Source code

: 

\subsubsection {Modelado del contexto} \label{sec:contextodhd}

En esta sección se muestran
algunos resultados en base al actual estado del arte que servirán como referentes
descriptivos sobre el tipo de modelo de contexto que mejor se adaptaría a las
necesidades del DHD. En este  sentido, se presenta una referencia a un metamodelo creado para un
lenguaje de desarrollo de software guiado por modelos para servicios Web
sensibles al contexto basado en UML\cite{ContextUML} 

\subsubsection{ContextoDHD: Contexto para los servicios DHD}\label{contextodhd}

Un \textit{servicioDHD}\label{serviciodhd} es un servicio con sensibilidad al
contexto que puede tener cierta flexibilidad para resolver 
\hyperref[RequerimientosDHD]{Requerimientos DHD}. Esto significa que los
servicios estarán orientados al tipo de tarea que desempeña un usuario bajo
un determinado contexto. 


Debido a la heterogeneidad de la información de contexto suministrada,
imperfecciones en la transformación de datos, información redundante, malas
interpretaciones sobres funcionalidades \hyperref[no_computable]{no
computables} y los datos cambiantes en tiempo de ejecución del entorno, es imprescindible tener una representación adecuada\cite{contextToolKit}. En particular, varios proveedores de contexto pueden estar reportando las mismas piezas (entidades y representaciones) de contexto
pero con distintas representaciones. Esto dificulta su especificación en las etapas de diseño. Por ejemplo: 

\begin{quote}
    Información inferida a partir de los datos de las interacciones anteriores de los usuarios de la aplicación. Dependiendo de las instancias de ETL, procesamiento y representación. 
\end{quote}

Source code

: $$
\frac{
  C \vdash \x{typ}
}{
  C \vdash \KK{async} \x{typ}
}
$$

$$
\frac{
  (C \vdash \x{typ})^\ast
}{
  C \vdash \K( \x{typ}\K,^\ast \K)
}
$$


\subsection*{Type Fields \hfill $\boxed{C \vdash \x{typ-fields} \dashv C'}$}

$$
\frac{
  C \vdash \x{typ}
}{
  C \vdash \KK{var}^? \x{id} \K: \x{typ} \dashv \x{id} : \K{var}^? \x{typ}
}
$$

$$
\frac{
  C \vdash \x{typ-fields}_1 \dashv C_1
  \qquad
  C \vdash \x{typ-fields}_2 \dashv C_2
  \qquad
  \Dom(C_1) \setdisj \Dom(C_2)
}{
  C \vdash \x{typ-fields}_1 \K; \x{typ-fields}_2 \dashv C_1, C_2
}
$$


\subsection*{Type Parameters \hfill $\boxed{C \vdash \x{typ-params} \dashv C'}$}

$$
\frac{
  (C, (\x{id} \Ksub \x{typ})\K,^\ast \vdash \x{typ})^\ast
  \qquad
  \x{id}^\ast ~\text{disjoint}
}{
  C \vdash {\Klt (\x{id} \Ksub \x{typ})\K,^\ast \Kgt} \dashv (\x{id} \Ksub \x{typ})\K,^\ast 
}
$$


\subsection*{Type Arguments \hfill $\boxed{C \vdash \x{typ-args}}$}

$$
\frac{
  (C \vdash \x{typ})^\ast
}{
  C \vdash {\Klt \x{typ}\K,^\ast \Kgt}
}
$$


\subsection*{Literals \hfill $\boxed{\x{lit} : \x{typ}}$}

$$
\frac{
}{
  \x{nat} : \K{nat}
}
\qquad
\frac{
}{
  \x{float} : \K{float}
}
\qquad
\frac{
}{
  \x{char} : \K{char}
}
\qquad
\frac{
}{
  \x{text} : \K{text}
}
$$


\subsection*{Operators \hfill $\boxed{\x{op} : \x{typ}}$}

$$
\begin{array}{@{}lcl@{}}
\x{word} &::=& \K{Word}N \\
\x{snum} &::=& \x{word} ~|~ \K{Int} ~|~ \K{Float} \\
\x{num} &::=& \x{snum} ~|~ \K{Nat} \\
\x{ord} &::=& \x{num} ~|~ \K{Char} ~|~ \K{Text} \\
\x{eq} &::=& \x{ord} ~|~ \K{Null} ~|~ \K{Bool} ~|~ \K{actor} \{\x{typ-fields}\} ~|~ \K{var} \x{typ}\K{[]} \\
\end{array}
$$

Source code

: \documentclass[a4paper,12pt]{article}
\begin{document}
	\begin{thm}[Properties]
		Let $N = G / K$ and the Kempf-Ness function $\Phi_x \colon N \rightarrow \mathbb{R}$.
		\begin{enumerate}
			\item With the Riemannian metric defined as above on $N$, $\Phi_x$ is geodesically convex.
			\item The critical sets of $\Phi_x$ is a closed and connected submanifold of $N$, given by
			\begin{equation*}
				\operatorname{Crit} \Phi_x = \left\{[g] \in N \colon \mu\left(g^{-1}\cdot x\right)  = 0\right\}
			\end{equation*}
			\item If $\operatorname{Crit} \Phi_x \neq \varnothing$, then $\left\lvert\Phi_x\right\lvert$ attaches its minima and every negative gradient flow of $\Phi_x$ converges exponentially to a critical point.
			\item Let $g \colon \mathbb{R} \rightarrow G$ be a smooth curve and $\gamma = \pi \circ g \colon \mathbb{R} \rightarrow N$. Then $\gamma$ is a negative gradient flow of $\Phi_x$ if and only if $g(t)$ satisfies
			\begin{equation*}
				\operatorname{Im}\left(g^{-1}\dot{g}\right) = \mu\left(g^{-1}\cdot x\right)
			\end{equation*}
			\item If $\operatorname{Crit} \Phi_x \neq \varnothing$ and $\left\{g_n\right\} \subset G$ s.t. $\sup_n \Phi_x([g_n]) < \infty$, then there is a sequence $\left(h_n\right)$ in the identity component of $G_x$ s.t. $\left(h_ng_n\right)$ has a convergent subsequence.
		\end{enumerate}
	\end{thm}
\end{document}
----------------------------------------
> **TASK DESCRIPTION**
Your answer should consist of every record, restated exactly.

> **THE COMPLETED TASK**
Source code

: 

\subsubsection {Modelado del contexto} \label{sec:contextodhd}

En esta sección se muestran
algunos resultados en base al actual estado del arte que servirán como referentes
descriptivos sobre el tipo de modelo de contexto que mejor se adaptaría a las
necesidades del DHD. En este  sentido, se presenta una referencia a un metamodelo creado para un
lenguaje de desarrollo de software guiado por modelos para servicios Web
sensibles al contexto basado en UML\cite{ContextUML} 

\subsubsection{ContextoDHD: Contexto para los servicios DHD}\label{contextodhd}

Un \textit{servicioDHD}\label{serviciodhd} es un servicio con sensibilidad al
contexto que puede tener cierta flexibilidad para resolver 
\hyperref[RequerimientosDHD]{Requerimientos DHD}. Esto significa que los
servicios estarán orientados al tipo de tarea que desempeña un usuario bajo
un determinado contexto. 


Debido a la heterogeneidad de la información de contexto suministrada,
imperfecciones en la transformación de datos, información redundante, malas
interpretaciones sobres funcionalidades \hyperref[no_computable]{no
computables} y los datos cambiantes en tiempo de ejecución del entorno, es imprescindible tener una representación adecuada\cite{contextToolKit}. En particular, varios proveedores de contexto pueden estar reportando las mismas piezas (entidades y representaciones) de contexto
pero con distintas representaciones. Esto dificulta su especificación en las etapas de diseño. Por ejemplo: 

\begin{quote}
    Información inferida a partir de los datos de las interacciones anteriores de los usuarios de la aplicación. Dependiendo de las instancias de ETL, procesamiento y representación. 
\end{quote}

Source code

: $$
\frac{
  C \vdash \x{typ}
}{
  C \vdash \KK{async} \x{typ}
}
$$

$$
\frac{
  (C \vdash \x{typ})^\ast
}{
  C \vdash \K( \x{typ}\K,^\ast \K)
}
$$


\subsection*{Type Fields \hfill $\boxed{C \vdash \x{typ-fields} \dashv C'}$}

$$
\frac{
  C \vdash \x{typ}
}{
  C \vdash \KK{var}^? \x{id} \K: \x{typ} \dashv \x{id} : \K{var}^? \x{typ}
}
$$

$$
\frac{
  C \vdash \x{typ-fields}_1 \dashv C_1
  \qquad
  C \vdash \x{typ-fields}_2 \dashv C_2
  \qquad
  \Dom(C_1) \setdisj \Dom(C_2)
}{
  C \vdash \x{typ-fields}_1 \K; \x{typ-fields}_2 \dashv C_1, C_2
}
$$


\subsection*{Type Parameters \hfill $\boxed{C \vdash \x{typ-params} \dashv C'}$}

$$
\frac{
  (C, (\x{id} \Ksub \x{typ})\K,^\ast \vdash \x{typ})^\ast
  \qquad
  \x{id}^\ast ~\text{disjoint}
}{
  C \vdash {\Klt (\x{id} \Ksub \x{typ})\K,^\ast \Kgt} \dashv (\x{id} \Ksub \x{typ})\K,^\ast 
}
$$


\subsection*{Type Arguments \hfill $\boxed{C \vdash \x{typ-args}}$}

$$
\frac{
  (C \vdash \x{typ})^\ast
}{
  C \vdash {\Klt \x{typ}\K,^\ast \Kgt}
}
$$


\subsection*{Literals \hfill $\boxed{\x{lit} : \x{typ}}$}

$$
\frac{
}{
  \x{nat} : \K{nat}
}
\qquad
\frac{
}{
  \x{float} : \K{float}
}
\qquad
\frac{
}{
  \x{char} : \K{char}
}
\qquad
\frac{
}{
  \x{text} : \K{text}
}
$$


\subsection*{Operators \hfill $\boxed{\x{op} : \x{typ}}$}

$$
\begin{array}{@{}lcl@{}}
\x{word} &::=& \K{Word}N \\
\x{snum} &::=& \x{word} ~|~ \K{Int} ~|~ \K{Float} \\
\x{num} &::=& \x{snum} ~|~ \K{Nat} \\
\x{ord} &::=& \x{num} ~|~ \K{Char} ~|~ \K{Text} \\
\x{eq} &::=& \x{ord} ~|~ \K{Null} ~|~ \K{Bool} ~|~ \K{actor} \{\x{typ-fields}\} ~|~ \K{var} \x{typ}\K{[]} \\
\end{array}
$$

Source code

: \documentclass[a4paper,12pt]{article}
\begin{document}
	\begin{thm}[Properties]
		Let $N = G / K$ and the Kempf-Ness function $\Phi_x \colon N \rightarrow \mathbb{R}$.
		\begin{enumerate}
			\item With the Riemannian metric defined as above on $N$, $\Phi_x$ is geodesically convex.
			\item The critical sets of $\Phi_x$ is a closed and connected submanifold of $N$, given by
			\begin{equation*}
				\operatorname{Crit} \Phi_x = \left\{[g] \in N \colon \mu\left(g^{-1}\cdot x\right)  = 0\right\}
			\end{equation*}
			\item If $\operatorname{Crit} \Phi_x \neq \varnothing$, then $\left\lvert\Phi_x\right\lvert$ attaches its minima and every negative gradient flow of $\Phi_x$ converges exponentially to a critical point.
			\item Let $g \colon \mathbb{R} \rightarrow G$ be a smooth curve and $\gamma = \pi \circ g \colon \mathbb{R} \rightarrow N$. Then $\gamma$ is a negative gradient flow of $\Phi_x$ if and only if $g(t)$ satisfies
			\begin{equation*}
				\operatorname{Im}\left(g^{-1}\dot{g}\right) = \mu\left(g^{-1}\cdot x\right)
			\end{equation*}
			\item If $\operatorname{Crit} \Phi_x \neq \varnothing$ and $\left\{g_n\right\} \subset G$ s.t. $\sup_n \Phi_x([g_n]) < \infty$, then there is a sequence $\left(h_n\right)$ in the identity component of $G_x$ s.t. $\left(h_ng_n\right)$ has a convergent subsequence.
		\end{enumerate}
	\end{thm}
\end{document}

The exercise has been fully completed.